Dosa menjadi tuan sekalipun mereka berusaha melawannya. Roma 7:21-25, Paulus menyingkapkan puncak keputusasaan yang menguasai orang bila pengetahuan dan kuasa dosa makin menyedihkan mereka. Hukum Taurat pada dirinya memang baik dan suci, oleh karena menyatakan kehendak Allah, Rom 7:12-25; 1Ti 1:8; merupakan kehormatan bagi Israel, Rom 9:4 tetapi bdk Rom 2:14 dst. Namun demikian nampaknya hukum Taurat gagal: orang Yahudi tidak hanya menjadi orang berdosa sama seperti orang lain, kendati hukum Tauratnya, Rom 2:21-27; Gal 6:13; Efe 2;3, tetapi mereka juga bersandar pada hukum Taurat untuk membanggakan perbuatan-perbuatan mereka, Rom 2:17-20; 3:27; 4:2,4; 10:21 dst; Fili 3:9; Efe 2:8, dan kebanggaan itu menutup mereka terhadap kasih-karunia Kristus, Gal 6:12; Fili 3:18; bdk Kis 15:1; 18:13; 21:21. Pokoknya, hukum Taurat tidak mampu memberikan kebenaran, Gal 3:11,21 dst; Rom 3:20; bdk Ibr 7:19.[1]

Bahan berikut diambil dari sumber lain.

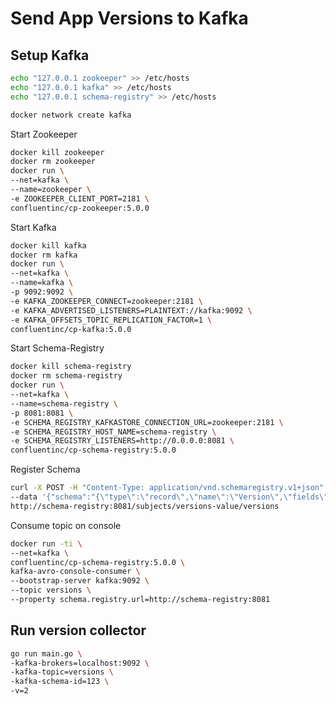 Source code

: # Send App Versions to Kafka

## Setup Kafka

```bash
echo "127.0.0.1 zookeeper" >> /etc/hosts
echo "127.0.0.1 kafka" >> /etc/hosts
echo "127.0.0.1 schema-registry" >> /etc/hosts
```

```bash
docker network create kafka
```
 
Start Zookeeper 
 
```bash
docker kill zookeeper
docker rm zookeeper
docker run \
--net=kafka \
--name=zookeeper \
-e ZOOKEEPER_CLIENT_PORT=2181 \
confluentinc/cp-zookeeper:5.0.0
```

Start Kafka
 
```bash
docker kill kafka
docker rm kafka
docker run \
--net=kafka \
--name=kafka \
-p 9092:9092 \
-e KAFKA_ZOOKEEPER_CONNECT=zookeeper:2181 \
-e KAFKA_ADVERTISED_LISTENERS=PLAINTEXT://kafka:9092 \
-e KAFKA_OFFSETS_TOPIC_REPLICATION_FACTOR=1 \
confluentinc/cp-kafka:5.0.0
```

Start Schema-Registry

```bash
docker kill schema-registry
docker rm schema-registry
docker run \
--net=kafka \
--name=schema-registry \
-p 8081:8081 \
-e SCHEMA_REGISTRY_KAFKASTORE_CONNECTION_URL=zookeeper:2181 \
-e SCHEMA_REGISTRY_HOST_NAME=schema-registry \
-e SCHEMA_REGISTRY_LISTENERS=http://0.0.0.0:8081 \
confluentinc/cp-schema-registry:5.0.0
```

Register Schema

```bash
curl -X POST -H "Content-Type: application/vnd.schemaregistry.v1+json" \
--data '{"schema":"{\"type\":\"record\",\"name\":\"Version\",\"fields\":[{\"name\":\"App\",\"type\":\"string\"},{\"name\":\"Number\",\"type\":\"string\"}]}"}' \
http://schema-registry:8081/subjects/versions-value/versions
```

Consume topic on console 

```bash
docker run -ti \
--net=kafka \
confluentinc/cp-schema-registry:5.0.0 \
kafka-avro-console-consumer \
--bootstrap-server kafka:9092 \
--topic versions \
--property schema.registry.url=http://schema-registry:8081
```


## Run version collector

```bash
go run main.go \
-kafka-brokers=localhost:9092 \
-kafka-topic=versions \
-kafka-schema-id=123 \
-v=2
```



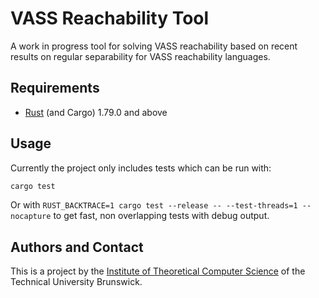 # VASS Reachability Tool

A work in progress tool for solving VASS reachability based on recent results on regular separability for VASS reachability languages.

## Requirements

- [Rust](https://www.rust-lang.org/) (and Cargo) 1.79.0 and above

## Usage

Currently the project only includes tests which can be run with:

```sh
cargo test
```

Or with `RUST_BACKTRACE=1 cargo test --release -- --test-threads=1 --nocapture` to get fast, non overlapping tests with debug output.

## Authors and Contact

This is a project by the [Institute of Theoretical Computer Science](https://www.tcs.cs.tu-bs.de) of the Technical University Brunswick. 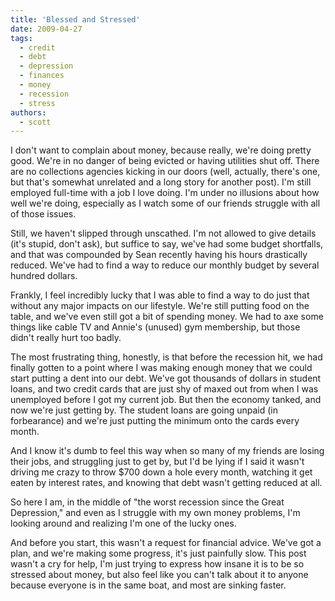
 ```yaml
---
title: 'Blessed and Stressed'
date: 2009-04-27
tags:
  - credit
  - debt
  - depression
  - finances
  - money
  - recession
  - stress
authors:
  - scott
---
```


I don't want to complain about money, because really, we're doing pretty good. We're in no danger of being evicted or having utilities shut off. There are no collections agencies kicking in our doors (well, actually, there's one, but that's somewhat unrelated and a long story for another post). I'm still employed full-time with a job I love doing. I'm under no illusions about how well we're doing, especially as I watch some of our friends struggle with all of those issues.

Still, we haven't slipped through unscathed. I'm not allowed to give details (it's stupid, don't ask), but suffice to say, we've had some budget shortfalls, and that was compounded by Sean recently having his hours drastically reduced. We've had to find a way to reduce our monthly budget by several hundred dollars.

Frankly, I feel incredibly lucky that I was able to find a way to do just that without any major impacts on our lifestyle. We're still putting food on the table, and we've even still got a bit of spending money. We had to axe some things like cable TV and Annie's (unused) gym membership, but those didn't really hurt too badly.

The most frustrating thing, honestly, is that before the recession hit, we had finally gotten to a point where I was making enough money that we could start putting a dent into our debt. We've got thousands of dollars in student loans, and two credit cards that are just shy of maxed out from when I was unemployed before I got my current job. But then the economy tanked, and now we're just getting by. The student loans are going unpaid (in forbearance) and we're just putting the minimum onto the cards every month.

And I know it's dumb to feel this way when so many of my friends are losing their jobs, and struggling just to get by, but I'd be lying if I said it wasn't driving me crazy to throw $700 down a hole every month, watching it get eaten by interest rates, and knowing that debt wasn't getting reduced at all.

So here I am, in the middle of "the worst recession since the Great Depression," and even as I struggle with my own money problems, I'm looking around and realizing I'm one of the lucky ones.

And before you start, this wasn't a request for financial advice. We've got a plan, and we're making some progress, it's just painfully slow. This post wasn't a cry for help, I'm just trying to express how insane it is to be so stressed about money, but also feel like you can't talk about it to anyone because everyone is in the same boat, and most are sinking faster.

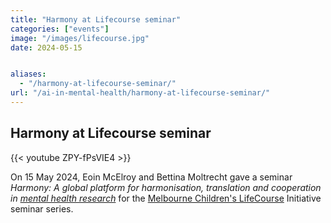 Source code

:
 ```yaml
---
title: "Harmony at Lifecourse seminar"
categories: ["events"]
image: "/images/lifecourse.jpg"
date: 2024-05-15


aliases:
  - "/harmony-at-lifecourse-seminar/"
url: "/ai-in-mental-health/harmony-at-lifecourse-seminar/"
---
```


## Harmony at Lifecourse seminar

{{< youtube ZPY-fPsVIE4 >}}

On 15 May 2024, Eoin McElroy and Bettina Moltrecht gave a seminar *Harmony: A global platform for harmonisation, translation and cooperation in [mental health research](/ai-in-mental-health/)* for the [Melbourne Children's LifeCourse](https://lifecourse.melbournechildrens.com/) Initiative seminar series.
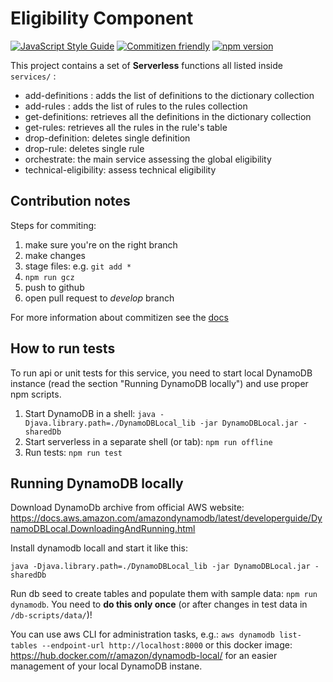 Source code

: # Eligibility Component

[![JavaScript Style Guide](https://img.shields.io/badge/code_style-standard-brightgreen.svg)](https://standardjs.com) [![Commitizen friendly](https://img.shields.io/badge/commitizen-friendly-brightgreen.svg)](http://commitizen.github.io/cz-cli/)
[![npm version](https://badge.fury.io/js/npm.svg)](https://badge.fury.io/js/npm)

This project contains a set of **Serverless** functions all listed inside `services/` :

* add-definitions : adds the list of definitions to the dictionary collection
* add-rules : adds the list of rules to the rules collection
* get-definitions: retrieves all the definitions in the dictionary collection
* get-rules: retrieves all the rules in the rule's table
* drop-definition: deletes single definition
* drop-rule: deletes single rule
* orchestrate: the main service assessing the global eligibility
* technical-eligibility: assess technical eligibility


## Contribution notes

Steps for commiting:

1. make sure you're on the right branch
2. make changes
3. stage files: e.g. `git add *`
4. `npm run gcz`
5. push to github
6. open pull request to *develop* branch

For more information about commitizen see the [docs](https://github.com/commitizen/cz-cli)

## How to run tests

To run api or unit tests for this service, you need to start local DynamoDB instance (read the section "Running DynamoDB locally") and use proper npm scripts.

1. Start DynamoDB in a shell: `java -Djava.library.path=./DynamoDBLocal_lib -jar DynamoDBLocal.jar -sharedDb`
2. Start serverless in a separate shell (or tab): `npm run offline`
3. Run tests: `npm run test`

## Running DynamoDB locally

Download DynamoDb archive from official AWS website: https://docs.aws.amazon.com/amazondynamodb/latest/developerguide/DynamoDBLocal.DownloadingAndRunning.html

Install dynamodb locall and start it like this:

```shell
java -Djava.library.path=./DynamoDBLocal_lib -jar DynamoDBLocal.jar -sharedDb
```

Run db seed to create tables and populate them with sample data: `npm run dynamodb`. You need to **do this only once** (or after changes in test data in `/db-scripts/data/`)!

You can use aws CLI for administration tasks, e.g.: `aws dynamodb list-tables --endpoint-url http://localhost:8000` or this docker image: https://hub.docker.com/r/amazon/dynamodb-local/ for an easier management of your local DynamoDB instane.
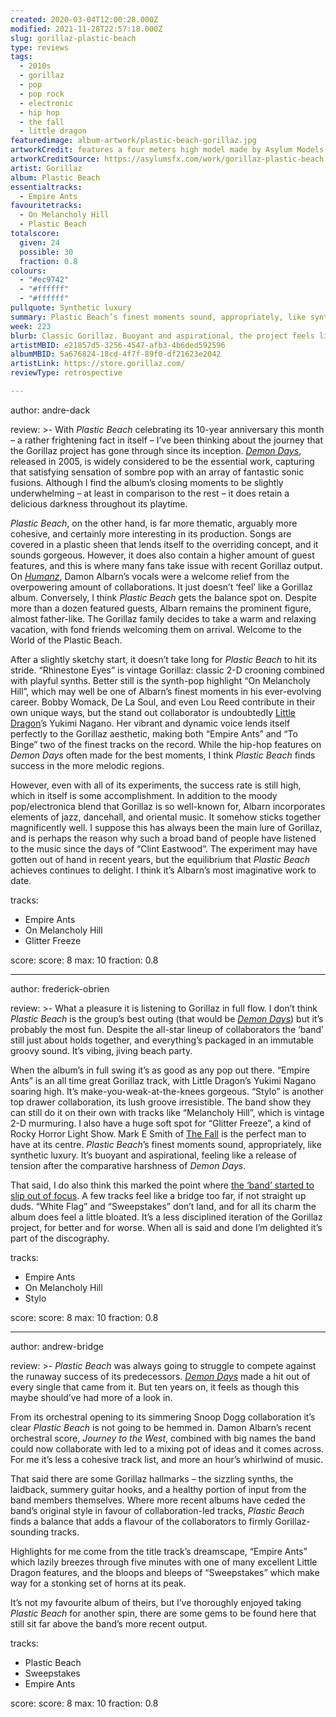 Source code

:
 ```yaml
---
created: 2020-03-04T12:00:28.000Z
modified: 2021-11-28T22:57:18.000Z
slug: gorillaz-plastic-beach
type: reviews
tags:
  - 2010s
  - gorillaz
  - pop
  - pop rock
  - electronic
  - hip hop
  - the fall
  - little dragon
featuredimage: album-artwork/plastic-beach-gorillaz.jpg
artworkCredit: features a four meters high model made by Asylum Models & Effects Ltd based on illustrations by group co-founder Jamie Hewlett.
artworkCreditSource: https://asylumsfx.com/work/gorillaz-plastic-beach
artist: Gorillaz
album: Plastic Beach
essentialtracks:
  - Empire Ants
favouritetracks:
  - On Melancholy Hill
  - Plastic Beach
totalscore:
  given: 24
  possible: 30
  fraction: 0.8
colours:
  - "#ec9742"
  - "#ffffff"
  - "#ffffff"
pullquote: Synthetic luxury
summary: Plastic Beach’s finest moments sound, appropriately, like synthetic luxury. It’s buoyant and aspirational, feeling like a release of tension after the comparative harshness of Demon Days.
week: 223
blurb: Classic Gorillaz. Buoyant and aspirational, the project feels like a release of tension after the comparative harshness of Demon Days.
artistMBID: e21857d5-3256-4547-afb3-4b6ded592596
albumMBID: 5a676824-18cd-4f7f-89f0-df21623e2042
artistLink: https://store.gorillaz.com/
reviewType: retrospective

---
```


author: andre-dack

review: >-
  With _Plastic Beach_ celebrating its 10-year anniversary this month – a rather frightening fact in itself – I’ve been thinking about the journey that the Gorillaz project has gone through since its inception. [_Demon Days_](/reviews/gorillaz-demon-days/), released in 2005, is widely considered to be the essential work, capturing that satisfying sensation of sombre pop with an array of fantastic sonic fusions. Although I find the album’s closing moments to be slightly underwhelming – at least in comparison to the rest – it does retain a delicious darkness throughout its playtime.

  _Plastic Beach_, on the other hand, is far more thematic, arguably more cohesive, and certainly more interesting in its production. Songs are covered in a plastic sheen that lends itself to the overriding concept, and it sounds gorgeous. However, it does also contain a higher amount of guest features, and this is where many fans take issue with recent Gorillaz output. On [_Humanz_](/reviews/gorillaz-humanz/), Damon Albarn’s vocals were a welcome relief from the overpowering amount of collaborations. It just doesn’t ‘feel’ like a Gorillaz album. Conversely, I think _Plastic Beach_ gets the balance spot on. Despite more than a dozen featured guests, Albarn remains the prominent figure, almost father-like. The Gorillaz family decides to take a warm and relaxing vacation, with fond friends welcoming them on arrival. Welcome to the World of the Plastic Beach.

  After a slightly sketchy start, it doesn’t take long for _Plastic Beach_ to hit its stride. “Rhinestone Eyes” is vintage Gorillaz: classic 2-D crooning combined with playful synths. Better still is the synth-pop highlight “On Melancholy Hill”, which may well be one of Albarn’s finest moments in his ever-evolving career. Bobby Womack, De La Soul, and even Lou Reed contribute in their own unique ways, but the stand out collaborator is undoubtedly [Little Dragon](/articles/little-dragon-settle-for-competence-on-season-high/)’s Yukimi Nagano. Her vibrant and dynamic voice lends itself perfectly to the Gorillaz aesthetic, making both “Empire Ants” and “To Binge” two of the finest tracks on the record. While the hip-hop features on _Demon Days_ often made for the best moments, I think _Plastic Beach_ finds success in the more melodic regions.

  However, even with all of its experiments, the success rate is still high, which in itself is some accomplishment. In addition to the moody pop/electronica blend that Gorillaz is so well-known for, Albarn incorporates elements of jazz, dancehall, and oriental music. It somehow sticks together magnificently well. I suppose this has always been the main lure of Gorillaz, and is perhaps the reason why such a broad band of people have listened to the music since the days of “Clint Eastwood”. The experiment may have gotten out of hand in recent years, but the equilibrium that _Plastic Beach_ achieves continues to delight. I think it’s Albarn’s most imaginative work to date.

tracks:
  - Empire Ants
  - ­­On Melancholy Hill
  - ­­Glitter Freeze

score:
  score: 8
  max: 10
  fraction: 0.8

---

author: frederick-obrien

review: >-
  What a pleasure it is listening to Gorillaz in full flow. I don’t think _Plastic Beach_ is the group’s best outing (that would be [_Demon Days_](/reviews/gorillaz-demon-days/)) but it’s probably the most fun. Despite the all-star lineup of collaborators the ‘band’ still just about holds together, and everything’s packaged in an immutable groovy sound. It’s vibing, jiving beach party.

  When the album’s in full swing it’s as good as any pop out there. “Empire Ants” is an all time great Gorillaz track, with Little Dragon’s Yukimi Nagano soaring high. It’s make-you-weak-at-the-knees gorgeous. “Stylo” is another top drawer collaboration, its lush groove irresistible. The band show they can still do it on their own with tracks like “Melancholy Hill”, which is vintage 2-D murmuring. I also have a huge soft spot for “Glitter Freeze”, a kind of Rocky Horror Light Show. Mark E Smith of [The Fall](reviews/the-fall-this-nations-saving-grace/) is the perfect man to have at its centre. *Plastic Beach*’s finest moments sound, appropriately, like synthetic luxury. It’s buoyant and aspirational, feeling like a release of tension after the comparative harshness of _Demon Days_.

  That said, I do also think this marked the point where [the ‘band’ started to slip out of focus](/articles/gorillaz-go-1-d/). A few tracks feel like a bridge too far, if not straight up duds. “White Flag” and “Sweepstakes” don’t land, and for all its charm the album does feel a little bloated. It’s a less disciplined iteration of the Gorillaz project, for better and for worse. When all is said and done I’m delighted it’s part of the discography.

tracks:
  - Empire Ants
  - ­­On Melancholy Hill
  - ­­Stylo

score:
  score: 8
  max: 10
  fraction: 0.8

---

author: andrew-bridge

review: >-
  _Plastic Beach_ was always going to struggle to compete against the runaway success of its predecessors. [_Demon Days_](/reviews/gorillaz-demon-days/) made a hit out of every single that came from it. But ten years on, it feels as though this maybe should’ve had more of a look in.

  From its orchestral opening to its simmering Snoop Dogg collaboration it’s clear _Plastic Beach_ is not going to be hemmed in. Damon Albarn’s recent orchestral score, _Journey to the West_, combined with big names the band could now collaborate with led to a mixing pot of ideas and it comes across. For me it’s less a cohesive track list, and more an hour’s whirlwind of music.

  That said there are some Gorillaz hallmarks – the sizzling synths, the laidback, summery guitar hooks, and a healthy portion of input from the band members themselves. Where more recent albums have ceded the band’s original style in favour of collaboration-led tracks, _Plastic Beach_ finds a balance that adds a flavour of the collaborators to firmly Gorillaz-sounding tracks.

  Highlights for me come from the title track’s dreamscape, “Empire Ants” which lazily breezes through five minutes with one of many excellent Little Dragon features, and the bloops and bleeps of “Sweepstakes” which make way for a stonking set of horns at its peak.

  It’s not my favourite album of theirs, but I’ve thoroughly enjoyed taking _Plastic Beach_ for another spin, there are some gems to be found here that still sit far above the band’s more recent output.

tracks:
  - Plastic Beach
  - ­­Sweepstakes
  - ­­Empire Ants

score:
  score: 8
  max: 10
  fraction: 0.8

Dengan suatu jalan pemikiran yang karena pertikaiannya berupa paradoks Paulus menjelaskan kegagalan hukum Taurat yang nyata dengan menunjuk kepada hakekat hukum sendiri dan perananNya dalam sejarah penyelamatan. Hukum Taurat (dan setiap hukum, misalnya "perintah" yang diberikan kepada Adam: bdk Rom 7:9-11) merupakan sebuah cahaya yang menerangi tetapi tidak menyampaikan kekuatan batiniah, sehingga hukum tidak mampu mencegah dari dosa; sebaliknya hukum menolong dosa. Meskipun bukan sumber dosa, namun hukum menjadi alat dosa oleh karena membangkitkan keinginan jahat, Rom 7:7 dst; oleh karena menerangi pengetahuan manusia maka hukum memberatkan dosa dengan membuat kesalahan menjadi suatu "pelanggaran", Rom 4:15; 5:13; akhirnya hukum (Taurat) hanya menanggulangi dosa dengan hukuman yang ditimpakan oleh kemurkaan, Rom 4;15, dengan mengutuk, Gal 3:10, menghukum, 2Ko 3:9, dan mematikan, 2Ko 3:6 dst. Maka hukum Taurat dapat disebutkan sebagai "hukum dosa dan hukum maut", Rom 8:2; bdk 1Ko 15:56; Rom 7:13, Allah memang menghendaki tata penyelamatan yang tidak sempurna semacam itu, tetapi hanya sebagai tata penyelamatan sementara yang berupa penuntun (pendidik), Gal 3:24, supaya memberi manusia kesadaran akan dosanya, Rom 3:19 dst; Rom 5:20; Gal 3:19, dan membuatnya menantikan pembenaran dari kasih-karunia Allah melulu, Gal 3:22; Rom 11:32. Oleh karena bersifat sementara maka hukum Taurat haruslah lenyap dan diganti dengan pemenuhan janji yang sebelum hukum Taurat sudah diberikan kepada Abraham serta keturunannya, Gal 3:6-22; Rom 4. Kristus telah mengakhiri hukum Taurat, Efe 2:15; bdk Rom 10:4, dengan "menggenapi" hukum Taurat, bdk Mat 5:17; 3:15, dalam segala sesuatunya yang bernilai dalam hukum Taurat, Rom 3:31; 9:31; 10:4. Ia membebaskan anak-anak dari ikatan dengan penuntun, Gal 3:25 dst. Bersama dengan Kristus anak-anak itu sudah mati terhadap hukum Taurat, Gal 2:19; Rom 7:4-6; bdk Kol 2:20, sebab telah "ditebus" olehNya dari hukum Taurat, Gal 3:13, supaya dijadikan anak-anak angkat, Gal 4:5.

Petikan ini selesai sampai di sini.